For this purpose, a characterization of construction typologies will be carried out through the direct testing of real risks by monitoring 30 houses in Pamplona and Seville; regions chosen for the climatic and typological differences of their residential constructions.

"We will collaborate with a group of experts from the University of Seville, who will carry out the field study there. We will conduct, on the one hand, a representative observatory based on surveys subject panel, then we will evaluate the adaptive capacity of dwellings through energy simulation and urban scale analysis with GIS tools; and finally, we will present an implementation proposal justifying that residential buildings are Climate Ready (prepared for the effects of climate change)," emphasizes Aurora Monge.

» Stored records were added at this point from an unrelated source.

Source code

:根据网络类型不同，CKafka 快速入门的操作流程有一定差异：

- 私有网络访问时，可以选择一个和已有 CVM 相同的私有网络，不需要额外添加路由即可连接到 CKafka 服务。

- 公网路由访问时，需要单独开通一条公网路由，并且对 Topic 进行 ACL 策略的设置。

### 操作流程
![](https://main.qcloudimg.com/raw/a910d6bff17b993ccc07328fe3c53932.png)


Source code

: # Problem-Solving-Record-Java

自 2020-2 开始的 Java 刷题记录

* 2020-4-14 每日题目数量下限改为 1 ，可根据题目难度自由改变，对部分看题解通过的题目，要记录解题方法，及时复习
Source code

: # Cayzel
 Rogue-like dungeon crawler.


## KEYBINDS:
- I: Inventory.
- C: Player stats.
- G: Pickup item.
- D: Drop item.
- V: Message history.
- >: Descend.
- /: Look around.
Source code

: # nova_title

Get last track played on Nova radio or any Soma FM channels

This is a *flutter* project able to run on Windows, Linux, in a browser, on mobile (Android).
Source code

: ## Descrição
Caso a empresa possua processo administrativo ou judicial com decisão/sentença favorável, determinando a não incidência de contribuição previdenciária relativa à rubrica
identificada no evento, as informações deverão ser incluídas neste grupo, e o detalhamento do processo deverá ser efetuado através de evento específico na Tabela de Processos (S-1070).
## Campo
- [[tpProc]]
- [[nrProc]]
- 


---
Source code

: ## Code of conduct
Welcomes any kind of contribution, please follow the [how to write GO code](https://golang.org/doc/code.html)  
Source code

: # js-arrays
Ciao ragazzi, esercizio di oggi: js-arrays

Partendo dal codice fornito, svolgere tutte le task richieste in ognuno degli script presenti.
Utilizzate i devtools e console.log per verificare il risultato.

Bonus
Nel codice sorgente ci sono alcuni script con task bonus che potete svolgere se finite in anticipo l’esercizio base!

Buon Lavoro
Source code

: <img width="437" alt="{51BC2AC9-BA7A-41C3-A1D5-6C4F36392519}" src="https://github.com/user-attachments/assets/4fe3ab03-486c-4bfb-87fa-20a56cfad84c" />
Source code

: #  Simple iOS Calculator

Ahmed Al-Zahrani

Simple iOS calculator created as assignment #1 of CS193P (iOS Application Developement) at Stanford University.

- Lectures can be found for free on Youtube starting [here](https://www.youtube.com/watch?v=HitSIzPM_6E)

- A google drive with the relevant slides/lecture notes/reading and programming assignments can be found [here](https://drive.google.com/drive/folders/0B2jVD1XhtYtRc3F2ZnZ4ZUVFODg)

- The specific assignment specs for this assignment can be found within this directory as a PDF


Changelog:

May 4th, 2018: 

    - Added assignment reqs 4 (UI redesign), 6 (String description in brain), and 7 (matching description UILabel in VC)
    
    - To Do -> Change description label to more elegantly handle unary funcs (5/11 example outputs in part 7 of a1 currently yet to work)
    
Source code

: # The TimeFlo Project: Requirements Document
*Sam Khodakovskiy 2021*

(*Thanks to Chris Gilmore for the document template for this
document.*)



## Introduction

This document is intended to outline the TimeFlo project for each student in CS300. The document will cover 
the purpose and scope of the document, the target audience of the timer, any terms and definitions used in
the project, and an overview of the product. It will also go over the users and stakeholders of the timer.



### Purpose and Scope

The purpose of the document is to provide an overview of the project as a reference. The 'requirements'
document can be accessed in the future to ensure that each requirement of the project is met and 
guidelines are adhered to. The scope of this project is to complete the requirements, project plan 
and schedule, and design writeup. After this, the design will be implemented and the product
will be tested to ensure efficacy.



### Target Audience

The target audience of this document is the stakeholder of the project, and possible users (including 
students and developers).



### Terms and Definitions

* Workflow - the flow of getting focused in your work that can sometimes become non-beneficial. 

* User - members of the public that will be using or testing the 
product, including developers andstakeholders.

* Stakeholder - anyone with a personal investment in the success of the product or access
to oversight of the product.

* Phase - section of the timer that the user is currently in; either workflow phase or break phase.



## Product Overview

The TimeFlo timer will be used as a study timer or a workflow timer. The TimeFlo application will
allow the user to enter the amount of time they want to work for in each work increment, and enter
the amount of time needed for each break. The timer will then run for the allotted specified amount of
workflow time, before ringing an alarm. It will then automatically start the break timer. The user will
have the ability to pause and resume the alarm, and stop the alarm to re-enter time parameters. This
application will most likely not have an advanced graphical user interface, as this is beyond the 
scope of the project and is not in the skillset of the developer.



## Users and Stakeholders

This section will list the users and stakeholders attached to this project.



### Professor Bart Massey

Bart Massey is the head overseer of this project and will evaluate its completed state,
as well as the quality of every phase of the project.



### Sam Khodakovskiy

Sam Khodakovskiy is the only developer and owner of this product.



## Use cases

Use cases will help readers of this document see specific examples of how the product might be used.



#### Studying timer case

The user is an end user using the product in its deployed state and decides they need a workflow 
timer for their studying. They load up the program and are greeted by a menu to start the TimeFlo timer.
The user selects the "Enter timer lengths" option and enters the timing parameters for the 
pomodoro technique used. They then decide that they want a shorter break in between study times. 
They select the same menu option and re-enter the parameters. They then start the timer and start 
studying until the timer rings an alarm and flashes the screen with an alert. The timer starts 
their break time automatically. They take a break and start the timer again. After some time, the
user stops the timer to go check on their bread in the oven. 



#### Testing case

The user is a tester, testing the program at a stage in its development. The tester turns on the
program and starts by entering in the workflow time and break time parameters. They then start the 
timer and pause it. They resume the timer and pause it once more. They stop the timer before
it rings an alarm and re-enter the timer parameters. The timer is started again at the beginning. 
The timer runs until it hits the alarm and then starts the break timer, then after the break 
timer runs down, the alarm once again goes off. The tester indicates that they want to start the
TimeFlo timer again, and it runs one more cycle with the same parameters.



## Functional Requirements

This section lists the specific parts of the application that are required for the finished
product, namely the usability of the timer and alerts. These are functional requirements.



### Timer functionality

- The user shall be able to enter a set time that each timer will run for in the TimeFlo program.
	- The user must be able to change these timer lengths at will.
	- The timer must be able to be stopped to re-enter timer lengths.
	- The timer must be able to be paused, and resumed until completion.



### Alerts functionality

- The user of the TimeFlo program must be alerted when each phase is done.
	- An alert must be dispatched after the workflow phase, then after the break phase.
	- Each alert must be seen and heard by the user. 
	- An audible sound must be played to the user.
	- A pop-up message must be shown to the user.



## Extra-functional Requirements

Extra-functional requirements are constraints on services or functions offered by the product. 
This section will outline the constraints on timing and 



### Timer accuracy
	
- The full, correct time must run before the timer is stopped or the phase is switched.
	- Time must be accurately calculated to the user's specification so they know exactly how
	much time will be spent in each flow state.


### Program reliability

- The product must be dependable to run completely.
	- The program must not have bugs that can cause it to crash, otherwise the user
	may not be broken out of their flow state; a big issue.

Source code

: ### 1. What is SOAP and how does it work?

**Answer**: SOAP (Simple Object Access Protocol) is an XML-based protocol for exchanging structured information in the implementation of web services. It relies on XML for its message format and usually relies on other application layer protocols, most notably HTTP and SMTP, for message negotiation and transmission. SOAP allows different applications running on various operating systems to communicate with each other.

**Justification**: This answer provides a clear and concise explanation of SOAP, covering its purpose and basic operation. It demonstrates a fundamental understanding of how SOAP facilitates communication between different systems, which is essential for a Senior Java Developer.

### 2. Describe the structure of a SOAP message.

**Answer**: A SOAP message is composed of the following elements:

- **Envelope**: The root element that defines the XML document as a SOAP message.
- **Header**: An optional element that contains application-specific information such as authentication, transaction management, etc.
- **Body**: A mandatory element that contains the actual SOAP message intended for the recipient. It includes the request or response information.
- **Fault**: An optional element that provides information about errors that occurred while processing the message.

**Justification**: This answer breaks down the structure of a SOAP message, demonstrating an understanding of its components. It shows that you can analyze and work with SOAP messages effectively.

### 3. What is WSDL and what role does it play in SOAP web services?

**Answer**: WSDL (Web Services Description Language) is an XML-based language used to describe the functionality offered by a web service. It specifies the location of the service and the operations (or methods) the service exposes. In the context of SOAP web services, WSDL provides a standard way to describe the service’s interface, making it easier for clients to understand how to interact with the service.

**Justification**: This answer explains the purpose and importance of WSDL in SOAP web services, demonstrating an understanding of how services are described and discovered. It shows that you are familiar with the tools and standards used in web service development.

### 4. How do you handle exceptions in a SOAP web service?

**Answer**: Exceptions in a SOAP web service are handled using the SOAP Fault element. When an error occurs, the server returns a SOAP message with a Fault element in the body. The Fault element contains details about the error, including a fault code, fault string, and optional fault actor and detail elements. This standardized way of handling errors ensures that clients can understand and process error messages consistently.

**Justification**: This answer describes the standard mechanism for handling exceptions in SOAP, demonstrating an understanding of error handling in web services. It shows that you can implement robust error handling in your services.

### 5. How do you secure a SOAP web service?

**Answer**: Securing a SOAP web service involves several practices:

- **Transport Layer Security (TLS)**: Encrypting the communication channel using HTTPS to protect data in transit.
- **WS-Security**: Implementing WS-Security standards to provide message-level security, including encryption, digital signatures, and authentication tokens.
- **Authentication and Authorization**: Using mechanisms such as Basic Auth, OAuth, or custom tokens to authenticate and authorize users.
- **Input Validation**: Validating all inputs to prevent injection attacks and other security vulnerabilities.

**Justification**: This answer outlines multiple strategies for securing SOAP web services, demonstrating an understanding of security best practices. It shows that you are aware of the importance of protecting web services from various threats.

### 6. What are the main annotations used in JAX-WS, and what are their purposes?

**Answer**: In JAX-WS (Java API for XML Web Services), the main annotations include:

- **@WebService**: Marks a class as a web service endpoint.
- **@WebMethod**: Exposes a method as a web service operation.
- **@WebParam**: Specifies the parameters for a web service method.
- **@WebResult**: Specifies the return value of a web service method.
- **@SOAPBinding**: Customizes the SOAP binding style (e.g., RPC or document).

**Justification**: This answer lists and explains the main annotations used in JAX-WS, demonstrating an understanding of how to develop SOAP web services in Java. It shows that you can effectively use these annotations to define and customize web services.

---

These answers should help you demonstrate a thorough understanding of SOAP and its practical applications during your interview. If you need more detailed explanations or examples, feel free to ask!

"This project not only has a scientific impact, but also a social and economic one, as the results will make it possible to reduce the risk of morbidity and mortality in vulnerable populations, such as the elderly, as well as to minimize risk situations in relation to heat waves, which are increasingly extreme and frequent. In addition, doing it at the city scale will make it easier to achieve more ambitious results, establishing priority areas of intervention for the rehabilitation of residential buildings," emphasizes Ana Sánchez-Ostiz.